Polis: Open-source platform for large-scale civic deliberation

Overview and positioning

  • Seen as an open-source consensus/participatory democracy tool, but some are annoyed the homepage doesn’t clearly link to the code despite “open source” branding.
  • Several commenters are excited, referencing Taiwan’s experiments and Twitter/X “Community Notes” reportedly using similar algorithms.
  • Others see it as essentially a “glorified online survey” that can at best distill proposals for later referenda.

Direct and liquid democracy

  • Some want platforms like this to replace representative democracy with direct digital voting, arguing it would reduce lobbying and corruption.
  • Others propose “assigned voting” / vote delegation chains (liquid democracy) so most people don’t need to vote on everything while retaining override rights.

Misinformation, extremism, and common ground

  • Concern: how does this work when people believe “alternative facts” or hold dehumanizing views (e.g., wanting certain groups imprisoned or dead)?
  • Reply: Polis-style mapping in Taiwan reportedly showed large areas of agreement among “median” participants; true extremists are a minority.
  • Skeptics argue this consensus can be superficial (“cut government waste”–type platitudes) and that some priors are not revisable by deliberation alone.

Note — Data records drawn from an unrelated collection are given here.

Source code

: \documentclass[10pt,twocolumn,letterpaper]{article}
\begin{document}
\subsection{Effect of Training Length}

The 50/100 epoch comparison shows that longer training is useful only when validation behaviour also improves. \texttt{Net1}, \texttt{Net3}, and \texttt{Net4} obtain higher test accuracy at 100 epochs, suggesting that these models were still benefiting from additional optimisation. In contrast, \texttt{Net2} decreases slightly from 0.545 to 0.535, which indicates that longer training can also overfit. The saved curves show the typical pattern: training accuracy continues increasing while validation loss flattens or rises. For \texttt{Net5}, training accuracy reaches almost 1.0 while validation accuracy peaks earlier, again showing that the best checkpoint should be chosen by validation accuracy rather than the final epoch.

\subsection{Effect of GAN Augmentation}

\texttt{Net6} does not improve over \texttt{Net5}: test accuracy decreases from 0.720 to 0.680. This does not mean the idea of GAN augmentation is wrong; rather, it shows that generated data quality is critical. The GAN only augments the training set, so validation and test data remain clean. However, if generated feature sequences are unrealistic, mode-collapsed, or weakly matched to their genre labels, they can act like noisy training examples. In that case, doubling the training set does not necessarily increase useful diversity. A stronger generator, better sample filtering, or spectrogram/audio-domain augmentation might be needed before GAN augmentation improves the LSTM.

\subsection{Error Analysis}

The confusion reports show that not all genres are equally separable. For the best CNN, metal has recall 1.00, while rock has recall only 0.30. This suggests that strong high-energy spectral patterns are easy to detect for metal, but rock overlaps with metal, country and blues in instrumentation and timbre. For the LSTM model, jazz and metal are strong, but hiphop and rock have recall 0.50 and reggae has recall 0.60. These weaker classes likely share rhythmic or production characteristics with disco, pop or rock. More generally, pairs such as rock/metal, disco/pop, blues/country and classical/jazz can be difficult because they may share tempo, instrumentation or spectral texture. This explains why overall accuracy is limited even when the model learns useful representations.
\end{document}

Question design, bias, and manipulation

  • Who writes the statements is seen as crucial: biased or innuendo-laden framing can poison results.
  • One theory: include the full spectrum of positions so people gravitate toward slightly less-biased statements, revealing real overlaps.
  • Critics worry unequal numbers of statements per “side” or buried/seeded items will still steer opinion, and that graphs of public sentiment can be used for targeted manipulation.

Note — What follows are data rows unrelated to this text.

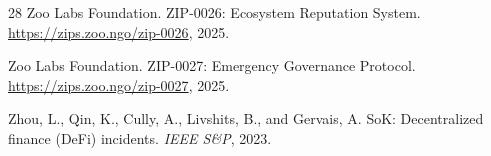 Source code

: \documentclass[11pt,letterpaper]{article}
\begin{document}
\begin{thebibliography}{28}
Zoo Labs Foundation.
\newblock ZIP-0026: Ecosystem Reputation System.
\newblock \url{https://zips.zoo.ngo/zip-0026}, 2025.

Zoo Labs Foundation.
\newblock ZIP-0027: Emergency Governance Protocol.
\newblock \url{https://zips.zoo.ngo/zip-0027}, 2025.

Zhou, L., Qin, K., Cully, A., Livshits, B., and Gervais, A.
\newblock SoK: Decentralized finance (DeFi) incidents.
\newblock \emph{IEEE S\&P}, 2023.

\end{thebibliography}
\end{document}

Identity, bots, and anonymity

  • Major thread on spam/influence bots: suggestions range from invite trees, eID, proof-of-personhood / “soulbound” identity, to anonymous authentication via zero-knowledge proofs.
  • Tension: anonymity is essential under authoritarianism, but anonymity also makes bot filtering harder.
  • Some argue we may have to accept bot participation and rely on strong moderation (possibly AI-assisted).

Comparison with social media and moderation

  • Enthusiastic commenters imagine Polis-like tools as an antidote to engagement-optimized social media that amplifies conflict.
  • Value is seen in “atomic” statements and clustering by agreement rather than by outrage.
  • Proposed quality controls: invite-only networks, karma thresholds, cooldowns, stricter bans/timeouts, text-quality heuristics, and non-binary voting reactions.

Scope, use cases, and gamification

  • Use cases discussed: city planning, homeowner/strata associations, local ordinances, and exploratory opinion-mapping rather than binding lawmaking.
  • Some doubt it can “fix” structural issues like control of money or cult-like radicalization.
  • Debate over engagement: one side says it must be gamified and appified to reach average citizens; another says it only needs to serve those who care, not chase maximum “engagement.”